If you’ve never heard of NEXUS, you should read more about it on the CBSA website here.
Considering all the benefits which membership in NEXUS provides, it is understandable why people whose NEXUS membership applications are rejected often seek recourse, as do people who lose their NEXUS.
First Level Recourse Statistics
In 2011-12 (excluding Q4), there were 614 First Level Recourse appeals of NEXUS membership rejections. The cases were broken down as follows:
- Customs – 253
- Criminal – 158
- Immigration – 85
- Program Violations – 27
- Other – 91
Of the 614 cases, 118 were overturned. This 19% success rate represented a slight decline from the 2011 success rate of 22%.
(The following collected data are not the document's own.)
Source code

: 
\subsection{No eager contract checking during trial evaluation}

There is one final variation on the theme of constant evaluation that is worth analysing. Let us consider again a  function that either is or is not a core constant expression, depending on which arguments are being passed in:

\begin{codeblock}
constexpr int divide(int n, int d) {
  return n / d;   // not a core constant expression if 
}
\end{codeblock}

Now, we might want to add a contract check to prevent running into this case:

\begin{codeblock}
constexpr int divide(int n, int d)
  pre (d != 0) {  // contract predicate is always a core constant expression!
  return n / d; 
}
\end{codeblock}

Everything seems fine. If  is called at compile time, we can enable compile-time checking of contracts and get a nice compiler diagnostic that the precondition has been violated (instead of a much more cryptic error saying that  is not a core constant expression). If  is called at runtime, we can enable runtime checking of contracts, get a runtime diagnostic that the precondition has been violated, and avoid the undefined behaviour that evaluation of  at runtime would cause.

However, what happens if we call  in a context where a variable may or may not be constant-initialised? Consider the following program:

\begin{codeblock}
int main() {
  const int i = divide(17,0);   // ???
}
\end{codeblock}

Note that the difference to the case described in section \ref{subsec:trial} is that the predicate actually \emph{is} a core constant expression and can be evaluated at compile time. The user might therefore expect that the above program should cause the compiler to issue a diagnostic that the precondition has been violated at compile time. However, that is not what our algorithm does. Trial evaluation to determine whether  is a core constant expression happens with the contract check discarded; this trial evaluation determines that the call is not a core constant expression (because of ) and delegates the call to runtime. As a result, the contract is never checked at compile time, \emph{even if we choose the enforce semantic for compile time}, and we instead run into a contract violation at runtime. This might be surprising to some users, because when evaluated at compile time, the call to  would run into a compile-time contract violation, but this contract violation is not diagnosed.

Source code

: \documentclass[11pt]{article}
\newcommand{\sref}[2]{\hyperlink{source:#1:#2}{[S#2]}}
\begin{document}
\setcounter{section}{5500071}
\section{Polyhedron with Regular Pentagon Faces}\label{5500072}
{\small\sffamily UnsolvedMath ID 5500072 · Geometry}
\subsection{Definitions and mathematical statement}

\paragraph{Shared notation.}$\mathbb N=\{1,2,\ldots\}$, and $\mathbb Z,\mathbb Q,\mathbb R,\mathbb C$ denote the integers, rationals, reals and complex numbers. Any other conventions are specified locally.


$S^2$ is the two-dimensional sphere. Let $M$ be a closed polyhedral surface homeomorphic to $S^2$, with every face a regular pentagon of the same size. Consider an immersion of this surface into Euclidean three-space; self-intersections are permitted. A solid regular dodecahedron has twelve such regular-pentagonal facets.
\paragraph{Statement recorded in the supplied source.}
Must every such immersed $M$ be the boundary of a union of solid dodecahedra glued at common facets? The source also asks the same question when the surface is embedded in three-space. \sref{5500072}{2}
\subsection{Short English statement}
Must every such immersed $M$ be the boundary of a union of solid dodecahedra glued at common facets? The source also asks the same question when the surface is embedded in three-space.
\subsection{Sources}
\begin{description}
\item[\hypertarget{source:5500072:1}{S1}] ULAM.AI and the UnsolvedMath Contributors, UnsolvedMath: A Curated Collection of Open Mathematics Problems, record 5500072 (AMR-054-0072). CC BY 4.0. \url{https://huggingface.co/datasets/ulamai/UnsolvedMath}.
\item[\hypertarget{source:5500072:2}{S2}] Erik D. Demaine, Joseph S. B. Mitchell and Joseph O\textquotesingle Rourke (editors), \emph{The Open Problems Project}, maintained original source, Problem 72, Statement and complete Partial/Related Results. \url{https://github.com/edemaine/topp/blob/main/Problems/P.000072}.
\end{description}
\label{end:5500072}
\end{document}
Second Level Recourse Statistics
In 2011-12 (excluding Q4), there were 44 Second Level Recourse appeals of NEXUS membership rejections. The cases were broken down as follows:
- Customs – 17
- Criminal – 11
- Immigration – 6
- Program Violations – 6
- Other – 4
Of the 44 cases, 14 were overturned. This 31% success rate represented a slight decline from the 2011 success rate of 38%.
Why Are Overturns Successful?
There are several reasons why an initial decision by an officer to either reject an applicant’s membership in NEXUS or an officer’s decision to revoke an individual’s NEXUS card might be overturned. These include:
- Further analysis determining that there was no immigration violation. For example, under the NEXUS Strict Standard Policy, immigration violations must be recorded in the FOSS database for an individual to be denied membership in NEXUS;
- Seizure appealed successfully, therefore no customs violation (for this reason NEXUS appeals often occur concurrently with Customs Act violation appeals);
- Member inadvertently used NEXUS lane with a non-member passenger (this is very fact-driven”);
- Offence did not equate to a criminal conviction. For example, under the NEXUS Strict Standard Policy, a crime which is ten-years old prosecuted summarily does not necessarily result in a NEXUS violation;
- Client/member was acquitted of crime; and
- Applicant was listed as an associate on seizure, not principal.
In one of my successful cases, an individual was denied membership in NEXUS because an officer (reasonably) determined based on incomplete information in the National Crime Information Center that my client had been convicted of an offence when in fact he had been dismissed. We were able to locate the necessary documents to have the refusal overturned.
In reflecting on that case, I should note that the CBSA officers who work in the NEXUS unit are incredibly helpful. I have spoken with Security Officers on numerous occasions, and they are always proactive and informative.